*** Block opens ***
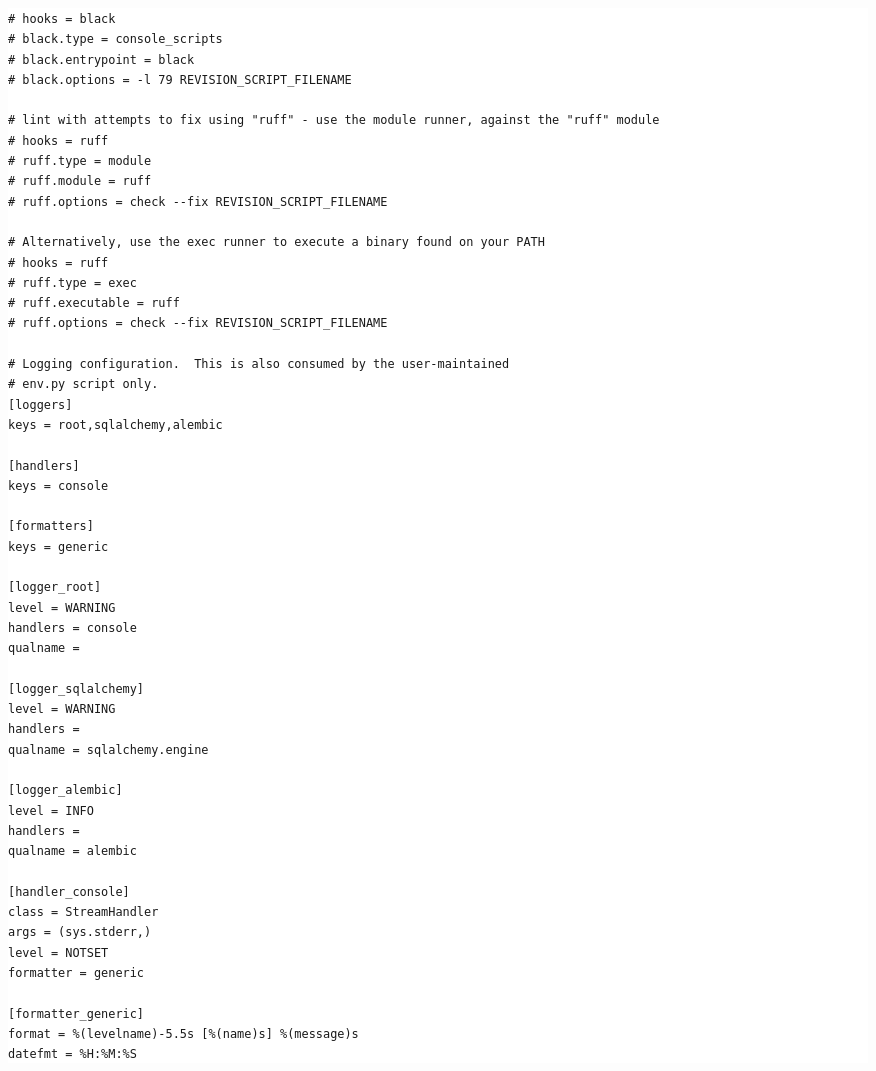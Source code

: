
 ```
# hooks = black
# black.type = console_scripts
# black.entrypoint = black
# black.options = -l 79 REVISION_SCRIPT_FILENAME

# lint with attempts to fix using "ruff" - use the module runner, against the "ruff" module
# hooks = ruff
# ruff.type = module
# ruff.module = ruff
# ruff.options = check --fix REVISION_SCRIPT_FILENAME

# Alternatively, use the exec runner to execute a binary found on your PATH
# hooks = ruff
# ruff.type = exec
# ruff.executable = ruff
# ruff.options = check --fix REVISION_SCRIPT_FILENAME

# Logging configuration.  This is also consumed by the user-maintained
# env.py script only.
[loggers]
keys = root,sqlalchemy,alembic

[handlers]
keys = console

[formatters]
keys = generic

[logger_root]
level = WARNING
handlers = console
qualname =

[logger_sqlalchemy]
level = WARNING
handlers =
qualname = sqlalchemy.engine

[logger_alembic]
level = INFO
handlers =
qualname = alembic

[handler_console]
class = StreamHandler
args = (sys.stderr,)
level = NOTSET
formatter = generic

[formatter_generic]
format = %(levelname)-5.5s [%(name)s] %(message)s
datefmt = %H:%M:%S
```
*** Block closes ***
Your instructions: Repeat every record above exactly, except the pictures.

Result of the task:
Source code

:
 ```
# hooks = black
# black.type = console_scripts
# black.entrypoint = black
# black.options = -l 79 REVISION_SCRIPT_FILENAME

# lint with attempts to fix using "ruff" - use the module runner, against the "ruff" module
# hooks = ruff
# ruff.type = module
# ruff.module = ruff
# ruff.options = check --fix REVISION_SCRIPT_FILENAME

# Alternatively, use the exec runner to execute a binary found on your PATH
# hooks = ruff
# ruff.type = exec
# ruff.executable = ruff
# ruff.options = check --fix REVISION_SCRIPT_FILENAME

# Logging configuration.  This is also consumed by the user-maintained
# env.py script only.
[loggers]
keys = root,sqlalchemy,alembic

[handlers]
keys = console

[formatters]
keys = generic

[logger_root]
level = WARNING
handlers = console
qualname =

[logger_sqlalchemy]
level = WARNING
handlers =
qualname = sqlalchemy.engine

[logger_alembic]
level = INFO
handlers =
qualname = alembic

[handler_console]
class = StreamHandler
args = (sys.stderr,)
level = NOTSET
formatter = generic

[formatter_generic]
format = %(levelname)-5.5s [%(name)s] %(message)s
datefmt = %H:%M:%S
```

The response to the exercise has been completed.